## Work request
Transcribe the line with "#### Дата добавления" and all the lines that follow it in the material below, exactly as they stand.

## Records for the task
*** Block opens ***

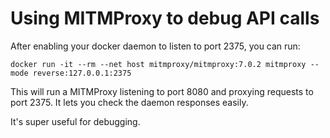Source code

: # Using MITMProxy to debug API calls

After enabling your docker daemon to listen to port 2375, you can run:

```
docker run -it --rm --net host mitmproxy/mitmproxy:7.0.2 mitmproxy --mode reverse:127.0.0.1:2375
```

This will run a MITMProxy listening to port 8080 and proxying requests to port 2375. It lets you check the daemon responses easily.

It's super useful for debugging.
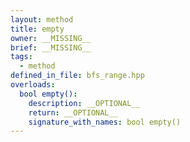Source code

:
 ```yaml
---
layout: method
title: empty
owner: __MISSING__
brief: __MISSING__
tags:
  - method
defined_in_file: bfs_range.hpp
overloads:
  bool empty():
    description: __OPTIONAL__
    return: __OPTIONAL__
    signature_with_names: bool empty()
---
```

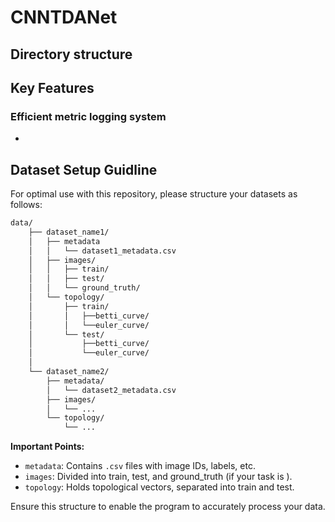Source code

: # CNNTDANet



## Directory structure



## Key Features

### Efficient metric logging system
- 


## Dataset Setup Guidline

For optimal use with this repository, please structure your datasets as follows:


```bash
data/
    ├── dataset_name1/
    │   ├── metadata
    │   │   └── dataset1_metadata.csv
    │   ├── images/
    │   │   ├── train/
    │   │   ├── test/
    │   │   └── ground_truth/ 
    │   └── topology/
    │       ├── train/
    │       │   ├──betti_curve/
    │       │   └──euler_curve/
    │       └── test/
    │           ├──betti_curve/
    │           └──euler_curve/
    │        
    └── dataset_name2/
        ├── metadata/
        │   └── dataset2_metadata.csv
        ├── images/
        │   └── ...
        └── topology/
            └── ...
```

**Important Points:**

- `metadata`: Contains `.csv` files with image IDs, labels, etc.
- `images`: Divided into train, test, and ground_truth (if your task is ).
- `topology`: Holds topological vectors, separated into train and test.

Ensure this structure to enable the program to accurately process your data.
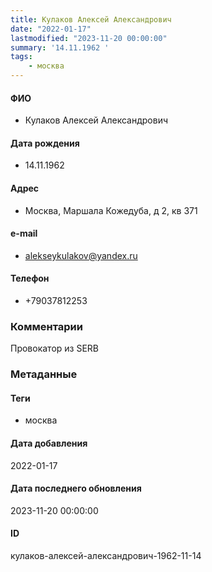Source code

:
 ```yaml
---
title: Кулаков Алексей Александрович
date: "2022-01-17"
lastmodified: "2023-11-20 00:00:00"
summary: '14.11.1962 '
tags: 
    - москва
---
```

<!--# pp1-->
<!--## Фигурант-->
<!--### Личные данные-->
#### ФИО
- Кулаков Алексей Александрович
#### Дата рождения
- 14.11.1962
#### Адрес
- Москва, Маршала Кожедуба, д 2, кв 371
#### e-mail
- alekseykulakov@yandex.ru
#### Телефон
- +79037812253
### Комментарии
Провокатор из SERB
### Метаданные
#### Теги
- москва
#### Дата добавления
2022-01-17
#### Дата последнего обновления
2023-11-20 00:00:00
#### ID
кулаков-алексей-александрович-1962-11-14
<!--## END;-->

*** Block closes ***

## Answer to the problem
#### Дата добавления
2022-01-17
#### Дата последнего обновления
2023-11-20 00:00:00
#### ID
кулаков-алексей-александрович-1962-11-14
<!--## END;-->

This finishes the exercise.